● **EXERCISE BRIEF**: Only the lines below from the one containing "Stable diffusion 和" to the one containing "## Stable diffusion" should be repeated, both included and unchanged.
<<<<
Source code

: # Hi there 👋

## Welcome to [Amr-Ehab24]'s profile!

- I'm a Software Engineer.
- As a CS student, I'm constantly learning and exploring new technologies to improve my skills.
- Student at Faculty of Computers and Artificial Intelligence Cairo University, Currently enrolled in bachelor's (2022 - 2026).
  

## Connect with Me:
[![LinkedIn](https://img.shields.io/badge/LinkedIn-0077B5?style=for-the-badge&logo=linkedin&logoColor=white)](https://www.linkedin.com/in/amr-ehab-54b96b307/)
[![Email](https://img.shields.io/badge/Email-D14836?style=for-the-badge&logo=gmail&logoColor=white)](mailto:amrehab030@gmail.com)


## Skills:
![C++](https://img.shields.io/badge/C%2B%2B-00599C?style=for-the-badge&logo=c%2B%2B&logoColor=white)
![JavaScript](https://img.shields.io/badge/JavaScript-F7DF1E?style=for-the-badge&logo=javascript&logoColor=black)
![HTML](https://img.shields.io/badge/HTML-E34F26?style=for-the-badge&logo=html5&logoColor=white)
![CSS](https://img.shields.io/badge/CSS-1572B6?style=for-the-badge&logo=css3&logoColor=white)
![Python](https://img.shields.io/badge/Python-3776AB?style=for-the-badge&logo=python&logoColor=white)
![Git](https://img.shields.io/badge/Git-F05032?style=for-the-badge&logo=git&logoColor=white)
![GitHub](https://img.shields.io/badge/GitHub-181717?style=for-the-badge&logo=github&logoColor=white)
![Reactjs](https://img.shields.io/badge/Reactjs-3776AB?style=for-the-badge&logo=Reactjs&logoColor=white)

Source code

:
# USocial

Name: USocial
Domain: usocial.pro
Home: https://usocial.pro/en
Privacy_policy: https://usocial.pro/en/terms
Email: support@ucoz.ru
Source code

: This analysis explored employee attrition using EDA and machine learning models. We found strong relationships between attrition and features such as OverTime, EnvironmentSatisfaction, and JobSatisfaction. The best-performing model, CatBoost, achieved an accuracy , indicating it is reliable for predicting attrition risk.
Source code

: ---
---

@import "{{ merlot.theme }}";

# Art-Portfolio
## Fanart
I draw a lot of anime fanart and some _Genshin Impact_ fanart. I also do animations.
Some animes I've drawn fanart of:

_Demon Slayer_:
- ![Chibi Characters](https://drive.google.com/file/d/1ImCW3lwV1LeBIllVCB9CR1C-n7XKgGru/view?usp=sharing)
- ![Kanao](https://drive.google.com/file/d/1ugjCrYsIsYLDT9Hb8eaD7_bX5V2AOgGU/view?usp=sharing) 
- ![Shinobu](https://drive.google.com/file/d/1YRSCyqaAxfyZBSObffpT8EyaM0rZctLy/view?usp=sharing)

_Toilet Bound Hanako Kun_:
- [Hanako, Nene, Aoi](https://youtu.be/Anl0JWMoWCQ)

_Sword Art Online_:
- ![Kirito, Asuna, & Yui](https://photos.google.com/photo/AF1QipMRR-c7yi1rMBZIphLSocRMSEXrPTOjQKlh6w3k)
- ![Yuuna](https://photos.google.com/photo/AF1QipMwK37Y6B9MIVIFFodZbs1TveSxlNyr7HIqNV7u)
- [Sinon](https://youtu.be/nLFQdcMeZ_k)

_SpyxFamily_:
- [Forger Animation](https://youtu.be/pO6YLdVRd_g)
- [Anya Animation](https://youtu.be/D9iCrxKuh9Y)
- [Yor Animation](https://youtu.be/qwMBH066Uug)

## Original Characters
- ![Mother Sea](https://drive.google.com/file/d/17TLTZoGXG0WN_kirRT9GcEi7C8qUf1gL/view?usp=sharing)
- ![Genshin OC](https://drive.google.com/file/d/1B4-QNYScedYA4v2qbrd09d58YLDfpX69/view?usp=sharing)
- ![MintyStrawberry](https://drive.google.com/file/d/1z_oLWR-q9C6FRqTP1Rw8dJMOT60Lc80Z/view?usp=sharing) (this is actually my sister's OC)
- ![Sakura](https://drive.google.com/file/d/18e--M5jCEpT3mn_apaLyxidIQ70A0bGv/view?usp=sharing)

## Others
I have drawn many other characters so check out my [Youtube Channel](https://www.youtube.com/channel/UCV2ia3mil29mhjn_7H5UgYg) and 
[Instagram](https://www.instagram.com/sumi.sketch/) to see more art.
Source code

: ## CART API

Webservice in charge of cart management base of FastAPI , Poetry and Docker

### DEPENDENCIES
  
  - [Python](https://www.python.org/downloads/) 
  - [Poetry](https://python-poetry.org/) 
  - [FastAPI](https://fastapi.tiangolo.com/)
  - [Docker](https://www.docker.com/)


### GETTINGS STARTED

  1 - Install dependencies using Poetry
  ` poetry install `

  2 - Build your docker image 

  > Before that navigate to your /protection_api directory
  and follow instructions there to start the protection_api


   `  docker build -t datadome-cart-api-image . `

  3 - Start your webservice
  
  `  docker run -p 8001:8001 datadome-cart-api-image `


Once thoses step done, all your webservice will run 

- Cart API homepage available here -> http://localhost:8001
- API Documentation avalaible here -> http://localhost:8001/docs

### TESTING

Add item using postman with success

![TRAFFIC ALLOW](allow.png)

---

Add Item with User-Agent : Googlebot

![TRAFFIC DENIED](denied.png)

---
>>>>
<<<<
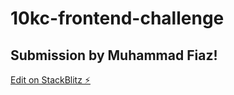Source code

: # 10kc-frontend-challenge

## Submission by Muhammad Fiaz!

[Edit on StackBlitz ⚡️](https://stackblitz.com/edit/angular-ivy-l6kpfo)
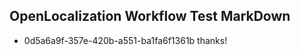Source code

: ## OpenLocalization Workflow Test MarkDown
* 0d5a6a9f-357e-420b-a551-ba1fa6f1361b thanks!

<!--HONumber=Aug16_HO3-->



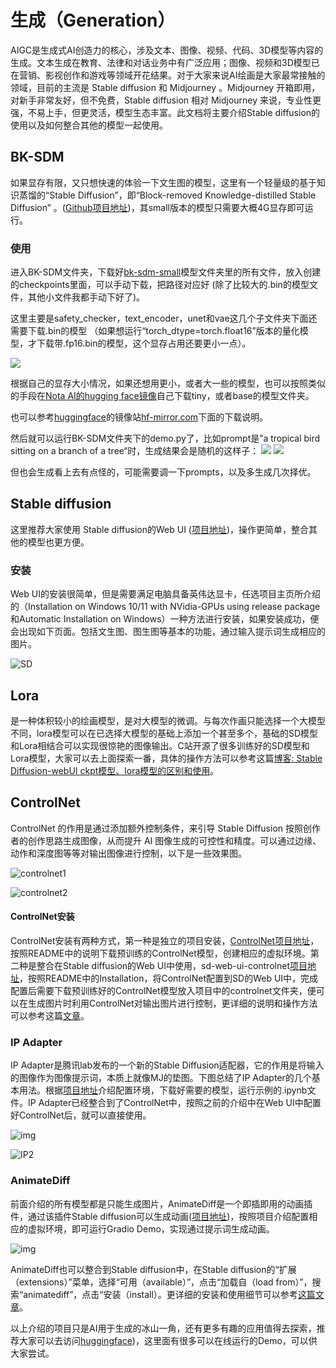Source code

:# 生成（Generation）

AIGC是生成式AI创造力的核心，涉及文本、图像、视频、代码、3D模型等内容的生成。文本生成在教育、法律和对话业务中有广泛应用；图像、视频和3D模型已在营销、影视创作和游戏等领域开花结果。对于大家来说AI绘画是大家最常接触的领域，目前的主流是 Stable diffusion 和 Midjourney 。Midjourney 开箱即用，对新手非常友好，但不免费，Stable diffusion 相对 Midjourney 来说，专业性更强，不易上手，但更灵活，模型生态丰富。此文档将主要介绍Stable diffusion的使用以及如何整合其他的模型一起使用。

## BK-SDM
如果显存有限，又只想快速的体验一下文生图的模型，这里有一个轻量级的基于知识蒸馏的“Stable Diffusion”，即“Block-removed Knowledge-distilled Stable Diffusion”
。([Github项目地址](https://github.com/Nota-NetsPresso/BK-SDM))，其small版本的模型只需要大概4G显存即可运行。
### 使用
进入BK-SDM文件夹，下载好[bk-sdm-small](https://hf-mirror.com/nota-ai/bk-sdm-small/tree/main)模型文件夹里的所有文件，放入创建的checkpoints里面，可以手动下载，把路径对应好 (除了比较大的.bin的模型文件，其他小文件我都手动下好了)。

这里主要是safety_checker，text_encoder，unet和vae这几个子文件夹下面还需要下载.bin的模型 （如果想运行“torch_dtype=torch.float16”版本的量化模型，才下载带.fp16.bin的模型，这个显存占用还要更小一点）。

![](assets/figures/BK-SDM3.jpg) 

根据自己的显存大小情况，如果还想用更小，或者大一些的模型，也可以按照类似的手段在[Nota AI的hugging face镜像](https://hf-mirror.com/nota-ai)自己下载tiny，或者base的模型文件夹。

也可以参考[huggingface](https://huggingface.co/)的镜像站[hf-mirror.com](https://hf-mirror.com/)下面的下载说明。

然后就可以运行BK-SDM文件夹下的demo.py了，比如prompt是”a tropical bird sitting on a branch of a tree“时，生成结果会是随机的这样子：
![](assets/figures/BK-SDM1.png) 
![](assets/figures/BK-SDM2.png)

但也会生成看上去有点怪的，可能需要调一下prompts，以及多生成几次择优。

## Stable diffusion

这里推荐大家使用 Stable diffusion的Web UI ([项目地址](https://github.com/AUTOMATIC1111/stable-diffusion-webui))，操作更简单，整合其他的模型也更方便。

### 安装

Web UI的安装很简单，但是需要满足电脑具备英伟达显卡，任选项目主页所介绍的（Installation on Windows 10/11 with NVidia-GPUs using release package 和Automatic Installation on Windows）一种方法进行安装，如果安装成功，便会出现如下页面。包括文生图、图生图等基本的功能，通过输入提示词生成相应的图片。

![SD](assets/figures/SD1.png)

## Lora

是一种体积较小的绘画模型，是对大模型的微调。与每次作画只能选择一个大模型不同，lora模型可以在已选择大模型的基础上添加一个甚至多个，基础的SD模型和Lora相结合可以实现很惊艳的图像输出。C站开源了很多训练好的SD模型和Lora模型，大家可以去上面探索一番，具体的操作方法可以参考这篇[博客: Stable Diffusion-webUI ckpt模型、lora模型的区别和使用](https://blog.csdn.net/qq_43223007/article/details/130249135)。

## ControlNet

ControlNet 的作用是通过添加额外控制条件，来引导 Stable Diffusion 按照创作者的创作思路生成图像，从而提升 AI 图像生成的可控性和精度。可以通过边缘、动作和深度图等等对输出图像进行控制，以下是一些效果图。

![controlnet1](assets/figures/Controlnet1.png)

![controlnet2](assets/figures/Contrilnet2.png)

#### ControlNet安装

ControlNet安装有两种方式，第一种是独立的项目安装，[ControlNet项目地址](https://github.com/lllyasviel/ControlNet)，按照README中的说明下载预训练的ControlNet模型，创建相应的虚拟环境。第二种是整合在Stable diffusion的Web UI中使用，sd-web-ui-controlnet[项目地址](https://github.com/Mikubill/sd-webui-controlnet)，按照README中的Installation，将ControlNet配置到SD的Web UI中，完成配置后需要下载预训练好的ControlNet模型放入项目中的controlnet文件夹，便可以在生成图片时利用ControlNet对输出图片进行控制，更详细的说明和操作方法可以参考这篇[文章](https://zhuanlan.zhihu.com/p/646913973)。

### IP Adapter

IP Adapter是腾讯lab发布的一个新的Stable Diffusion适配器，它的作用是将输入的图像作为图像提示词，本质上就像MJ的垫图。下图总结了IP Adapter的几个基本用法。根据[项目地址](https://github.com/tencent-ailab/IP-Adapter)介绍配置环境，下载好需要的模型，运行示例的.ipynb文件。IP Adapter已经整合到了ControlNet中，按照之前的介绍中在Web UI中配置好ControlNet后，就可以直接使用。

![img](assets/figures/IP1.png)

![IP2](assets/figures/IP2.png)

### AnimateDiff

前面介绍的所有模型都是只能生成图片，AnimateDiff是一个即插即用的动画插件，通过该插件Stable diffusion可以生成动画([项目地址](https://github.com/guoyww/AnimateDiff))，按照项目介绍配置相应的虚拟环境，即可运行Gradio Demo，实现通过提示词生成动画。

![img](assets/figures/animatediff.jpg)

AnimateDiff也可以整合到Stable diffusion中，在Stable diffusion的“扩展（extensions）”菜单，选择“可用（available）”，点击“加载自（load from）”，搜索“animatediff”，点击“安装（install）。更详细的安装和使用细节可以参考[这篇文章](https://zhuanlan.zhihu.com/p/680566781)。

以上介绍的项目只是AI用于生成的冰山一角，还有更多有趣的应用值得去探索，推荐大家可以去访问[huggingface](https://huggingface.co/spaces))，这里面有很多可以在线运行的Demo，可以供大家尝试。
>>>>
● **SOLUTION BELOW**:
AIGC是生成式AI创造力的核心，涉及文本、图像、视频、代码、3D模型等内容的生成。文本生成在教育、法律和对话业务中有广泛应用；图像、视频和3D模型已在营销、影视创作和游戏等领域开花结果。对于大家来说AI绘画是大家最常接触的领域，目前的主流是 Stable diffusion 和 Midjourney 。Midjourney 开箱即用，对新手非常友好，但不免费，Stable diffusion 相对 Midjourney 来说，专业性更强，不易上手，但更灵活，模型生态丰富。此文档将主要介绍Stable diffusion的使用以及如何整合其他的模型一起使用。

## BK-SDM
如果显存有限，又只想快速的体验一下文生图的模型，这里有一个轻量级的基于知识蒸馏的“Stable Diffusion”，即“Block-removed Knowledge-distilled Stable Diffusion”
。([Github项目地址](https://github.com/Nota-NetsPresso/BK-SDM))，其small版本的模型只需要大概4G显存即可运行。
### 使用
进入BK-SDM文件夹，下载好[bk-sdm-small](https://hf-mirror.com/nota-ai/bk-sdm-small/tree/main)模型文件夹里的所有文件，放入创建的checkpoints里面，可以手动下载，把路径对应好 (除了比较大的.bin的模型文件，其他小文件我都手动下好了)。

这里主要是safety_checker，text_encoder，unet和vae这几个子文件夹下面还需要下载.bin的模型 （如果想运行“torch_dtype=torch.float16”版本的量化模型，才下载带.fp16.bin的模型，这个显存占用还要更小一点）。

![](assets/figures/BK-SDM3.jpg) 

根据自己的显存大小情况，如果还想用更小，或者大一些的模型，也可以按照类似的手段在[Nota AI的hugging face镜像](https://hf-mirror.com/nota-ai)自己下载tiny，或者base的模型文件夹。

也可以参考[huggingface](https://huggingface.co/)的镜像站[hf-mirror.com](https://hf-mirror.com/)下面的下载说明。

然后就可以运行BK-SDM文件夹下的demo.py了，比如prompt是”a tropical bird sitting on a branch of a tree“时，生成结果会是随机的这样子：
![](assets/figures/BK-SDM1.png) 
![](assets/figures/BK-SDM2.png)

但也会生成看上去有点怪的，可能需要调一下prompts，以及多生成几次择优。

## Stable diffusion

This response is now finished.